Task to carry out:
Your response should be the lines from the one holding "#### 竞品分析AI集成点" to the last line of the data below, copied exactly and with no additions.

(Given data)

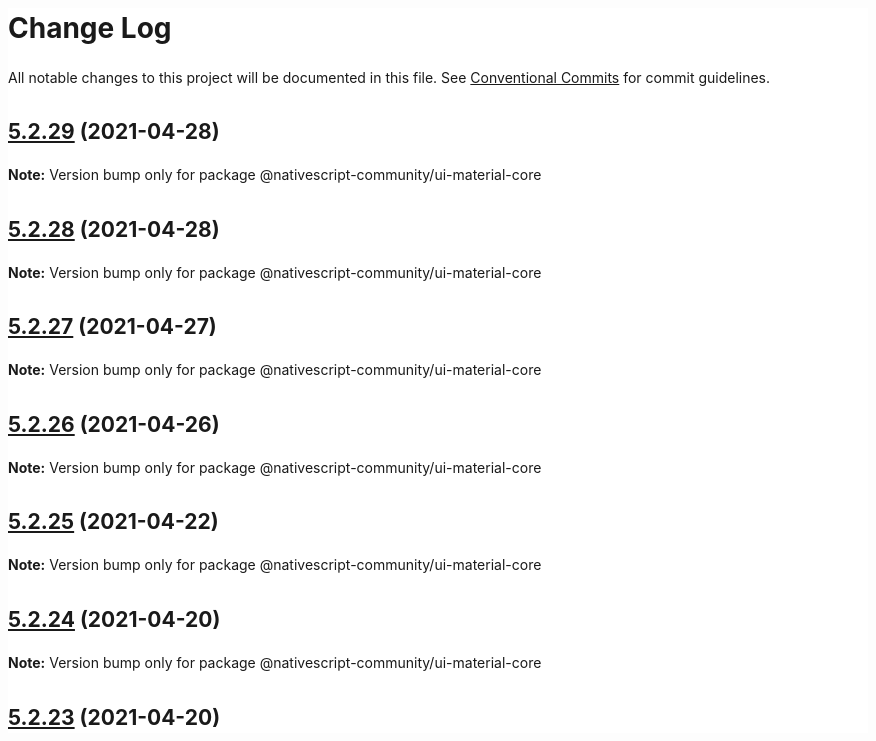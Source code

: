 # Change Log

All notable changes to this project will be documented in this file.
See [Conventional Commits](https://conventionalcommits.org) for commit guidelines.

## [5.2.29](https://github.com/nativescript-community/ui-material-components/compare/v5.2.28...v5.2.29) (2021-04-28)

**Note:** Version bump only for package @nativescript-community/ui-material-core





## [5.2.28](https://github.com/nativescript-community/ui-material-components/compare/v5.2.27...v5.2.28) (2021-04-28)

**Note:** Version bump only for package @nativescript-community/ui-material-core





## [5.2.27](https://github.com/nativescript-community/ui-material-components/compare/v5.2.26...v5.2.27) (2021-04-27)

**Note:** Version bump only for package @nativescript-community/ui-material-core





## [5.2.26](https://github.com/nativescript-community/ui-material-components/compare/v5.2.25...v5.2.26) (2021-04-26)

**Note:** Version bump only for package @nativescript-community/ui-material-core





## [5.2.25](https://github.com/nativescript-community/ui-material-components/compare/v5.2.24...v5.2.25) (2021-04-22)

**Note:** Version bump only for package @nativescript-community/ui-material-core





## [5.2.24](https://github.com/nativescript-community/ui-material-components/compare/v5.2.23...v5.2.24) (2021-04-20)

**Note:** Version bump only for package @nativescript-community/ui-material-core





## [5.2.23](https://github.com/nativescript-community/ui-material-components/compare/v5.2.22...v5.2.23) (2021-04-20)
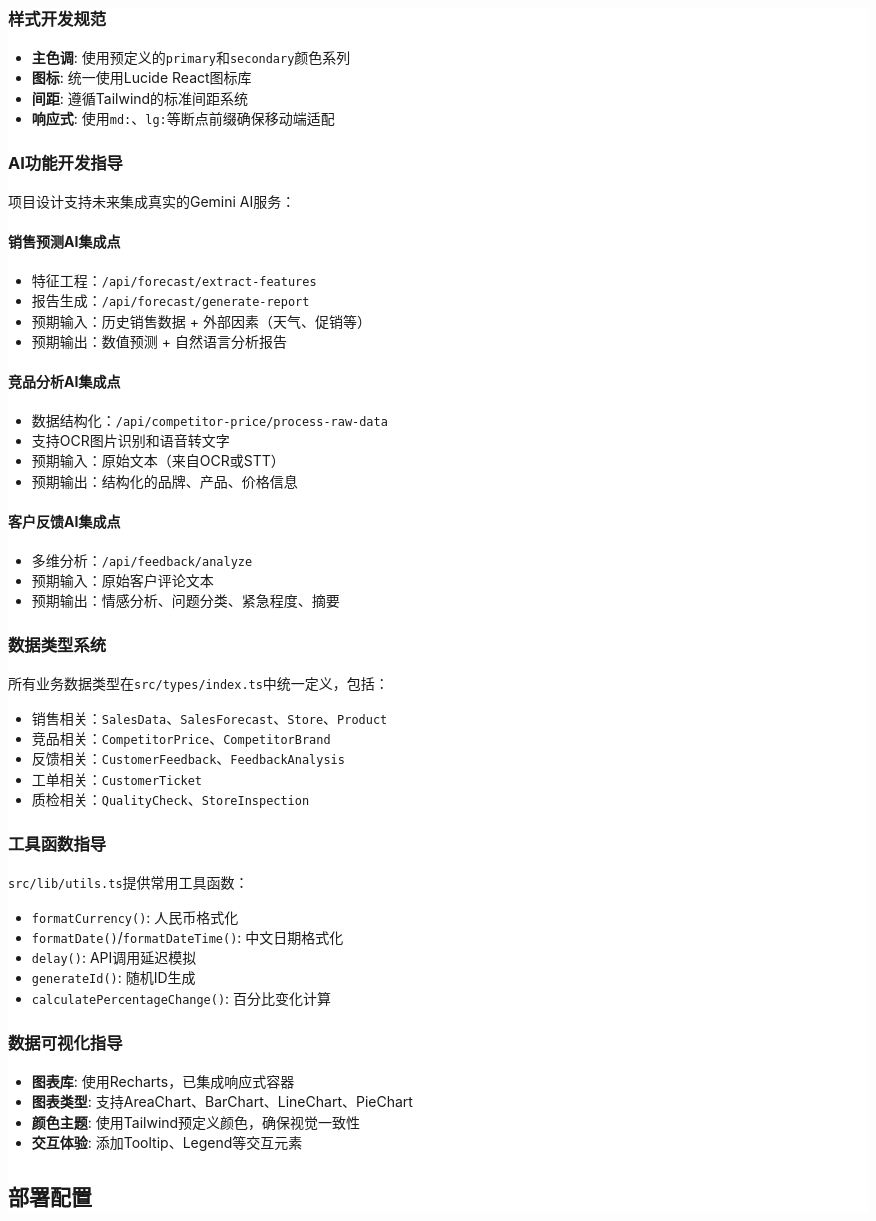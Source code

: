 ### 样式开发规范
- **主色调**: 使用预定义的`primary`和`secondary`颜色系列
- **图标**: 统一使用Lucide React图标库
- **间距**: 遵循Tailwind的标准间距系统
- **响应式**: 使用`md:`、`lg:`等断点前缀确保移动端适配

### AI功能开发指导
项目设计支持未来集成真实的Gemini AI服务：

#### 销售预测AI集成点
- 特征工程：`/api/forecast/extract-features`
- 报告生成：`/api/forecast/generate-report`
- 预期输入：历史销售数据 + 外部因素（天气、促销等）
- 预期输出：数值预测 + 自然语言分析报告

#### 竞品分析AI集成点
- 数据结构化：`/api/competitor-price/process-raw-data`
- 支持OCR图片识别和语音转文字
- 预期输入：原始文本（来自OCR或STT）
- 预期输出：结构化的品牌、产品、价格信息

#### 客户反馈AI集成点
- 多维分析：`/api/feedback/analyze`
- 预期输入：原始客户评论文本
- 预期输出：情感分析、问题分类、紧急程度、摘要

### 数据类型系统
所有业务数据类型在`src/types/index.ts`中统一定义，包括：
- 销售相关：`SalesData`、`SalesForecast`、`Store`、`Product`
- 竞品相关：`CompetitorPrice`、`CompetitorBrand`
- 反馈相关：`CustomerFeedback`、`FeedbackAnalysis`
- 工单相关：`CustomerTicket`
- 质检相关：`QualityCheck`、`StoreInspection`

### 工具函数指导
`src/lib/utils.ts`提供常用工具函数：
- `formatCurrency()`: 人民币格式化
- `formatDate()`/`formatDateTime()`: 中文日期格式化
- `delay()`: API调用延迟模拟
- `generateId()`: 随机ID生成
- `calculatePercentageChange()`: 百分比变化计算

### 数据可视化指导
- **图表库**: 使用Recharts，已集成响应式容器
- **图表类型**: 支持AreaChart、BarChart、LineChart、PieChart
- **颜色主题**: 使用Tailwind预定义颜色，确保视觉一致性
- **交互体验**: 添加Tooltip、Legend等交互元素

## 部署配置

(End Given data)

Response for this exercise:
#### 竞品分析AI集成点
- 数据结构化：`/api/competitor-price/process-raw-data`
- 支持OCR图片识别和语音转文字
- 预期输入：原始文本（来自OCR或STT）
- 预期输出：结构化的品牌、产品、价格信息

#### 客户反馈AI集成点
- 多维分析：`/api/feedback/analyze`
- 预期输入：原始客户评论文本
- 预期输出：情感分析、问题分类、紧急程度、摘要

### 数据类型系统
所有业务数据类型在`src/types/index.ts`中统一定义，包括：
- 销售相关：`SalesData`、`SalesForecast`、`Store`、`Product`
- 竞品相关：`CompetitorPrice`、`CompetitorBrand`
- 反馈相关：`CustomerFeedback`、`FeedbackAnalysis`
- 工单相关：`CustomerTicket`
- 质检相关：`QualityCheck`、`StoreInspection`

### 工具函数指导
`src/lib/utils.ts`提供常用工具函数：
- `formatCurrency()`: 人民币格式化
- `formatDate()`/`formatDateTime()`: 中文日期格式化
- `delay()`: API调用延迟模拟
- `generateId()`: 随机ID生成
- `calculatePercentageChange()`: 百分比变化计算

### 数据可视化指导
- **图表库**: 使用Recharts，已集成响应式容器
- **图表类型**: 支持AreaChart、BarChart、LineChart、PieChart
- **颜色主题**: 使用Tailwind预定义颜色，确保视觉一致性
- **交互体验**: 添加Tooltip、Legend等交互元素

## 部署配置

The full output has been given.